→ **EXERCISE INSTRUCTIONS**: From the records below, transcribe only the lines running from the one with "manuseio, reduzindo o" through the one with "## O que é o ConFoot-leg CF?". Keep both of those end lines.

DATA UNDER STUDY section start

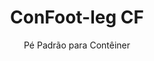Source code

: ---
title: "ConFoot-leg CF"
subtitle: "Pé Padrão para Contêiner"
mainImage: "/images/products/confoot-leg-cf-main.jpg"
gallery:
  - "/images/products/confoot-leg-cf-1.jpg"
  - "/images/products/confoot-leg-cf-2.jpg"
  - "/images/products/confoot-leg-cf-3.jpg"
shortDescription: "ConFoot-leg CF é a nossa solução padrão para pés de contêiner, perfeita para operações de manuseio de contêineres de rotina."
technicalDescription: "O ConFoot-leg CF apresenta um design robusto otimizado para contêineres padrão, com nosso sistema de fixação proprietário para uma implantação rápida."
videoID: "C2KwnEb-npU"
specifications:
  - name: "Peso"
    value: "24 kg"
  - name: "Capacidade de Carga"
    value: "34 tons"
  - name: "Dimensões"
    value: "45 × 30 × 25 cm"
  - name: "Material"
    value: "Aço de alta qualidade"
  - name: "Faixa de Altura"
    value: "1.043 mm a 1.448 mm"
price: "€1,150"
pricingNotes: "Preços especiais para compras em grande quantidade disponíveis para operadores de frotas. Entre em contato para mais detalhes."
buyLink: "/contact"
howToUse: |
  1. Fixe o pé CF à peça de canto do contêiner
  2. Acione o mecanismo de travamento
  3. Repita para todos os cantos necessários
  4. Verifique a estabilidade antes de prosseguir com as operações
benefits:
  - title: "Eficiência Operacional"
    description: "Acelera os processos de manuseio de contêineres, reduzindo os tempos de carga e descarga"
  - title: "Redução na Necessidade de Equipamentos"
    description: "Minimiza a dependência de guindastes e elevadores, cortando os custos operacionais"
  - title: "Adaptabilidade"
    description: "Funciona em diversos ambientes operacionais, desde portos até armazéns"
  - title: "Durabilidade"
    description: "Construído para suportar uso industrial intenso com manutenção mínima"
  - title: "Impacto Ambiental"
    description: "Reduz as emissões de carbono ao eliminar a necessidade de maquinário pesado e equipamentos que consomem combustível"
  - title: "Aprimoramento da Segurança"
    description: "Estabiliza os contêineres durante o manuseio, reduzindo o risco de acidentes e danos à carga"
articleContent: |
  ## O que é o ConFoot-leg CF?
  
  O ConFoot-leg CF é um sistema moderno e leve criado para tornar o manuseio de contêineres mais fácil e eficiente. Estes pés para contêineres oferecem uma alternativa portátil e simples ao uso de maquinário pesado para a carga e descarga de contêineres padrão. Esta tecnologia foi projetada para ser utilizada por uma única pessoa, oferecendo uma solução econômica e flexível para diferentes setores.
  
  ## Como Funciona
  
  O ConFoot-leg CF elimina a necessidade de guindastes, empilhadeiras ou outros equipamentos pesados durante o manuseio de contêineres. Seu design permite que as empresas reduzam os custos operacionais, economizem tempo e melhorem a flexibilidade logística. Ao simplificar o manuseio e o transporte de mercadorias, o ConFoot-leg CF aumenta a confiabilidade e a eficiência da cadeia de suprimentos global.
  
  ## Como o ConFoot-leg CF Funciona
  
  ### Mecanismo Central
  
  O ConFoot-leg CF utiliza um design simples, porém eficaz, para funcionar. Os pés se fixam firmemente aos cantos dos contêineres padrão utilizando um forte sistema de fixação que garante estabilidade. Feitos de materiais leves, mas duráveis, cada pé pesa apenas 24 kg, o que os torna fáceis de serem manuseados por uma única pessoa. O processo de fixação é eficiente, permitindo uma instalação rápida sem a necessidade de ferramentas especiais ou equipamentos pesados. Uma vez posicionados, os pés criam uma plataforma estável para carga, descarga ou armazenamento temporário de contêineres.
  
  A altura dos pés pode ser ajustada de 1.043 mm a 1.448 mm. Essa faixa ajustável atende a diversas necessidades operacionais, assegurando que o sistema funcione com diferentes tamanhos de contêineres e em variados ambientes. Essa versatilidade facilita o manuseio de contêineres em diferentes configurações logísticas, incluindo portos e armazéns.
  
  ### Benefícios do Mecanismo
  
  1. **Reduz a Dependência de Maquinário Pesado**: O ConFoot-leg CF elimina a necessidade de guindastes ou empilhadeiras, o que reduz os custos operacionais e diminui o impacto ambiental.
  2. **Melhora a Segurança**: O sistema estabiliza os contêineres durante o manuseio, reduzindo a probabilidade de acidentes ou danos.
  3. **Aumenta a Eficiência**: Graças ao seu design leve e à fácil instalação, as operações podem ocorrer de forma mais rápida, mesmo em áreas com infraestrutura limitada.
  4. **Aumenta a Portabilidade**: Os pés são fáceis de transportar e podem ser usados em locais remotos, tornando-os adequados para diversas indústrias e aplicações.
  
  O design do ConFoot-leg CF simplifica o processo de manuseio de contêineres, oferecendo uma opção econômica e sustentável para os desafios modernos da logística.
  
  
  ## Aplicações do ConFoot-leg CF
  
  ### Onde o ConFoot-leg CF é Utilizado
  O ConFoot-leg CF melhora significativamente as operações em logística e transporte, transformando a maneira como os contêineres são manuseados. Seu design leve e portátil possibilita o carregamento, a descarga e a movimentação de contêineres sem a necessidade de guindastes ou empilhadeiras. Isso é particularmente útil em áreas remotas ou em locais onde o maquinário pesado não está disponível, tornando os processos mais fluidos e reduzindo os custos. Ao mesmo tempo, auxilia portos, armazéns e centros de distribuição a operarem de forma mais eficiente, diminuindo o tempo e a mão de obra necessários para o manuseio de contêineres.
  
  ### Pequenos locais onde guindastes não podem ser usados
  O ConFoot-leg CF é uma escolha prática para pequenos locais onde guindastes não podem ser utilizados, como portos, armazéns e centros de distribuição. Ele oferece uma solução confiável e econômica para o manuseio de contêineres nesses ambientes, tornando-se uma opção ideal para empresas que precisam transportar e armazenar mercadorias em locais remotos.
  
  ### Construção Modular e Armazenamento de Equipamentos
  O ConFoot-leg CF é uma escolha prática para projetos de construção modular, oferecendo soluções confiáveis para instalações temporárias. Equipes de construção o utilizam para armazenar e transportar ferramentas, máquinas e materiais pré-fabricados de forma segura e eficiente. Sua portabilidade e simplicidade o tornam adequado para canteiros de obras que precisam de montagem e desmontagem rápidas. Além disso, garante o armazenamento seguro de equipamentos usados em instalações de saúde modulares, possibilitando uma implantação ágil em diversos cenários.
  
  O design adaptável e eficiente do ConFoot-leg CF o torna uma opção indispensável em diferentes setores, melhorando os fluxos de trabalho e maximizando o uso dos recursos.
  
  
  ### Vantagens e Limitações
  
  #### Vantagens
  
  O ConFoot-leg CF oferece vários benefícios notáveis para o manuseio de contêineres. Seu design leve, pesando apenas 24 kg por pé, facilita o transporte e a instalação. Cada pé suporta até 30 toneladas, proporcionando uma estabilidade robusta para diversas operações logísticas. A faixa de altura ajustável (1.043 mm–1.448 mm) permite que ele atenda a diferentes necessidades de contêineres, aumentando sua versatilidade. Sua natureza portátil reduz a necessidade de maquinário pesado, como guindastes ou empilhadeiras, o que gera economia significativa de custos e melhora a eficiência operacional. Além disso, seu design ecologicamente correto diminui as emissões de carbono, alinhando-se com as iniciativas de sustentabilidade.
  
  #### Limitações
  
  Apesar dos seus benefícios, o ConFoot-leg CF apresenta algumas limitações. Ele é compatível apenas com tipos específicos de contêineres, o que pode limitar o seu uso em alguns cenários logísticos. Além disso, embora o processo de instalação manual seja simples, pode não se integrar bem a fluxos de trabalho altamente automatizados, criando desafios potenciais para operações que dependem fortemente da mecanização. Esses fatores devem ser cuidadosamente avaliados ao planejar o uso do ConFoot-leg CF em sistemas de cadeia de suprimentos complexos.
  
  
  ## Desenvolvimentos Futuros
  
  ### Pesquisas Atuais
  Pesquisadores estão trabalhando para melhorar as capacidades estruturais do ConFoot-leg CF. Eles visam aumentar sua capacidade de carga além do limite atual de 30 toneladas para suportar contêineres de navios mais pesados. Os esforços também se concentram na otimização da composição dos materiais, de modo a tornar o produto mais durável, mantendo sua leveza e portabilidade. Adicionalmente, estão sendo desenvolvidas opções de personalização para atender a necessidades específicas da indústria, como o manejo de contêineres com dimensões únicas ou tipos de carga especializada.
  
  ### Inovações Prospectivas
  Desenvolvimentos futuros para o ConFoot-leg CF incluem a adição da tecnologia IoT (Internet das Coisas) para possibilitar o monitoramento em tempo real da estabilidade e posição dos contêineres. Essa funcionalidade permitiria que os operadores acompanhassem remotamente as condições dos contêineres, melhorando a segurança e a eficiência. Outra inovação planejada é a automação, que envolve o design de pés autoajustáveis que possam alinhar e estabilizar os contêineres automaticamente. Isso reduziria a necessidade de ajustes manuais. Esses avanços visam minimizar o tempo de inatividade e tornar os processos logísticos mais fluidos.
  
  Essas atualizações tecnológicas ajudarão o ConFoot-leg CF a continuar liderando o campo do manuseio de contêineres. Elas estabelecem novos padrões de eficiência e inovação na indústria logística.
---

DATA UNDER STUDY section end

→ **ANSWER FOR THIS EXERCISE**:
    description: "Estabiliza os contêineres durante o manuseio, reduzindo o risco de acidentes e danos à carga"
articleContent: |
  ## O que é o ConFoot-leg CF?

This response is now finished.